Distributions 2

Author

Josef Fruehwald

Published

February 9, 2023

── Attaching packages ─────────────────────────────────────── tidyverse 1.3.2 ──
✔ ggplot2 3.4.0     ✔ purrr   1.0.1
✔ tibble  3.1.8     ✔ dplyr   1.1.0
✔ tidyr   1.3.0     ✔ stringr 1.5.0
✔ readr   2.1.3     ✔ forcats 0.5.2
── Conflicts ────────────────────────────────────────── tidyverse_conflicts() ──
✖ dplyr::filter() masks stats::filter()
✖ dplyr::lag()    masks stats::lag()
emo <- read_csv("https://raw.githubusercontent.com/bodowinter/applied_statistics_book_data/master/warriner_2013_emotional_valence.csv")
Rows: 13915 Columns: 2
── Column specification ────────────────────────────────────────────────────────
Delimiter: ","
chr (1): Word
dbl (1): Val

ℹ Use `spec()` to retrieve the full column specification for this data.
ℹ Specify the column types or set `show_col_types = FALSE` to quiet this message.
um <- read_tsv("https://bit.ly/3JdeSbx")
Rows: 26060 Columns: 14
── Column specification ────────────────────────────────────────────────────────
Delimiter: "\t"
chr  (3): word, next_seg, idstring
dbl (11): start_time, end_time, vowel_start, vowel_end, nasal_start, nasal_e...

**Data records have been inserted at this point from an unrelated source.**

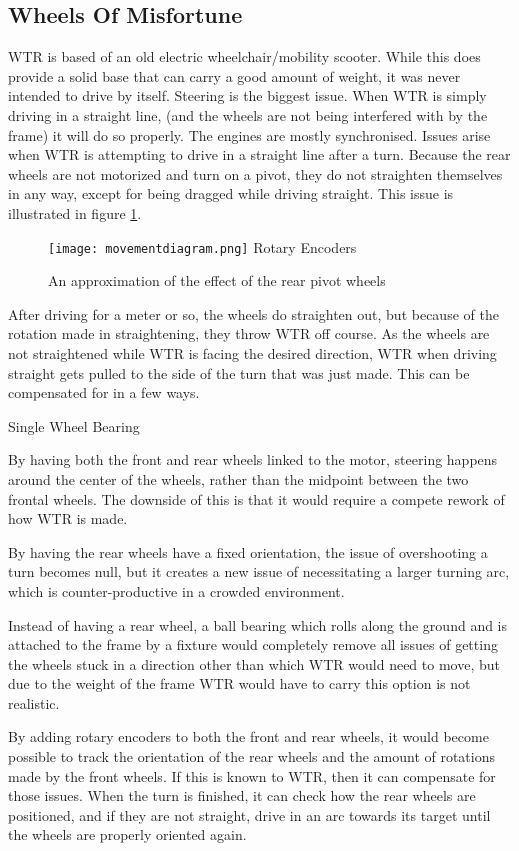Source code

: \subsection{Wheels Of Misfortune}
WTR is based of an old electric wheelchair/mobility scooter.
While this does provide a solid base that can carry a good amount of weight, it was never intended to drive by itself.
Steering is the biggest issue.
When WTR is simply driving in a straight line, (and the wheels are not being interfered with by the frame) it will do so properly.
The engines are mostly synchronised.
Issues arise when WTR is attempting to drive in a straight line after a turn.
Because the rear wheels are not motorized and turn on a pivot, they do not straighten themselves in any way, except for being dragged while driving straight.
This issue is illustrated in figure \ref{fig::mvmnt}.
\begin{figure}[H]
\texttt{[image: movementdiagram.png]}
\label{fig::mvmnt}{Rotary Encoders}
\caption{An approximation of the effect of the rear pivot wheels}
\end{figure}
After driving for a meter or so, the wheels do straighten out, but because of the rotation made in straightening, they throw WTR off course.
As the wheels are not straightened while WTR is facing the desired direction, WTR when driving straight gets pulled to the side of the turn that was just made.
This can be compensated for in a few ways.

\begin{labeling}{Single Wheel Bearing}
\item [Tank Controls] By having both the front and rear wheels linked to the motor, steering happens around the center of the wheels, rather than the midpoint between the two frontal wheels. The downside of this is that it would require a compete rework of how WTR is made.
\item [Fixed Rear Wheels] By having the rear wheels have a fixed orientation, the issue of overshooting a turn becomes null, but it creates a new issue of necessitating a larger turning arc, which is counter-productive in a crowded environment.
\item [Single Wheel Bearing] Instead of having a rear wheel, a ball bearing which rolls along the ground and is attached to the frame by a fixture would completely remove all issues of getting the wheels stuck in a direction other than which WTR would need to move, but due to the weight of the frame WTR would have to carry this option is not realistic.
\item [Rotary Encoders] By adding rotary encoders to both the front and rear wheels, it would become possible to track the orientation of the rear wheels and the amount of rotations made by the front wheels. If this is known to WTR, then it can compensate for those issues. When the turn is finished, it can check how the rear wheels are positioned, and if they are not straight, drive in an arc towards its target until the wheels are properly oriented again. 
\end{labeling}
\newpage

ℹ Use `spec()` to retrieve the full column specification for this data.
ℹ Specify the column types or set `show_col_types = FALSE` to quiet this message.

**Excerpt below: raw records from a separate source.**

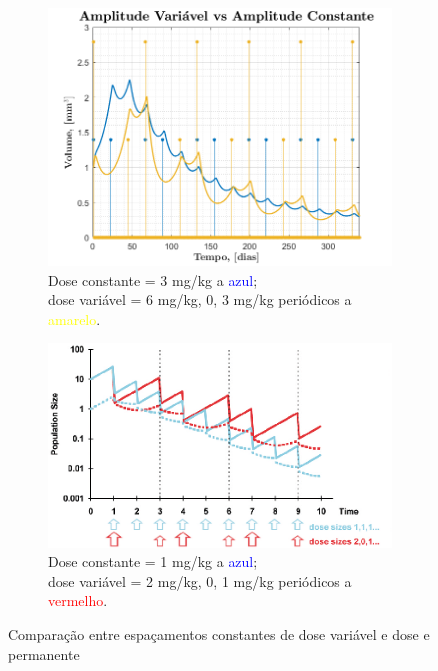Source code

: \begin{figure}[ht] 
    \begin{subfigure}[b]{0.5\linewidth}
        \centering
        \includegraphics[width=0.8\linewidth]{img/perguntas/P5/P5-AmpVriation.png}
        \caption{Dose constante = 3 mg/kg a \textcolor{blue}{azul};\\ dose variável = 6 mg/kg, 0, 3 mg/kg periódicos a \textcolor{yellow}{amarelo}.} 
        \label{fig:AmpVarMatlab} 
    \end{subfigure}%
    \begin{subfigure}[b]{0.5\linewidth}
        \centering
        \includegraphics[width=0.8\linewidth]{img/perguntas/P5/P5-AmpVarDoc.png} 
        \caption{Dose constante = 1 mg/kg a \textcolor{blue}{azul};\\ dose variável = 2 mg/kg, 0, 1 mg/kg periódicos a \textcolor{red}{vermelho}.} 
        \label{fig:AmpVarDoc} 
    \end{subfigure}
    \vspace{-1.0em}\begin{minipage}{1\linewidth}
        \caption{Comparação entre espaçamentos constantes de dose variável e dose e permanente}
    \end{minipage}
\end{figure}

Discrete Probability distributions

Our dice rolling experiment is an example of a discrete probability distribution. This code chunk plots the predicted probability of observing \(n\) ⚀ or ⚅ on 10 rolls.

## Define how many rolls
nrolls <- 10

## get the probability in a dataframe
tibble(
  ## possible observations
  observed = 0:nrolls,
  ## dbinom for the probability distribution
  prob = dbinom(
    ## possible observations
    x = observed,
    ## number of rolls
    size = nrolls,
    ## probability of success
    prob = 2/6
  )
) |> 
  ## the plotting code
  ggplot(aes(x = observed, y = prob))+
    geom_col()

If we have more rolls, the range of probability density, relative to the whole range of possible observations, decreases.

## Define how many rolls
nrolls <- 1000

## get the probability in a dataframe
tibble(
  ## possible observations
  observed = 0:nrolls,
  ## dbinom for the probability distribution
  prob = dbinom(
    ## possible observations
    x = observed,
    ## number of rolls
    size = nrolls,
    ## probability of success
    prob = 2/6
  )
) |> 
  ## the plotting code
  ggplot(aes(x = observed, y = prob))+
    geom_col()

We can simulate the experiment, varying the number of groups who rolled different number of n times. Increasing the number of groups rolling a die fills in the density distribution more, but only increasing the number of rolls per group narrows the density range.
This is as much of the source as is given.